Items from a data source

+---+

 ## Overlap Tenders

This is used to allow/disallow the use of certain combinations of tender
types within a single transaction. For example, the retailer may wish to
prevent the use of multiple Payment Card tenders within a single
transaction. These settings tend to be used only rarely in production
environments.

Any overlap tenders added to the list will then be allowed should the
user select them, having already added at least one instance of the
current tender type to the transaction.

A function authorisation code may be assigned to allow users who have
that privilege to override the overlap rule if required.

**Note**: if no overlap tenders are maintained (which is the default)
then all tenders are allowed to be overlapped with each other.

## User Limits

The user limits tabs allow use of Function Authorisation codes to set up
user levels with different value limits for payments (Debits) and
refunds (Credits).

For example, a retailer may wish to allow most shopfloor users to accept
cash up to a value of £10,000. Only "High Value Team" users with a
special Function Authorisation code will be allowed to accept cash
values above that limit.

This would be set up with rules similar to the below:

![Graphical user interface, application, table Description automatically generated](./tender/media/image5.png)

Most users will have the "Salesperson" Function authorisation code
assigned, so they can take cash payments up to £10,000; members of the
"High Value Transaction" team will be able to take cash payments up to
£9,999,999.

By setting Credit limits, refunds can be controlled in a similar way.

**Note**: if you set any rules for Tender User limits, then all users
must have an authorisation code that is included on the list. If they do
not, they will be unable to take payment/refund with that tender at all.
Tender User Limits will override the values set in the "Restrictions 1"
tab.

+---+

Exercise aim
Looking at the records above, return exactly the lines from the line with "is the default)" to the line with "The user limits", both ends included.

Exercise result
**Note**: if no overlap tenders are maintained (which is the default)
then all tenders are allowed to be overlapped with each other.

## User Limits

The user limits tabs allow use of Function Authorisation codes to set up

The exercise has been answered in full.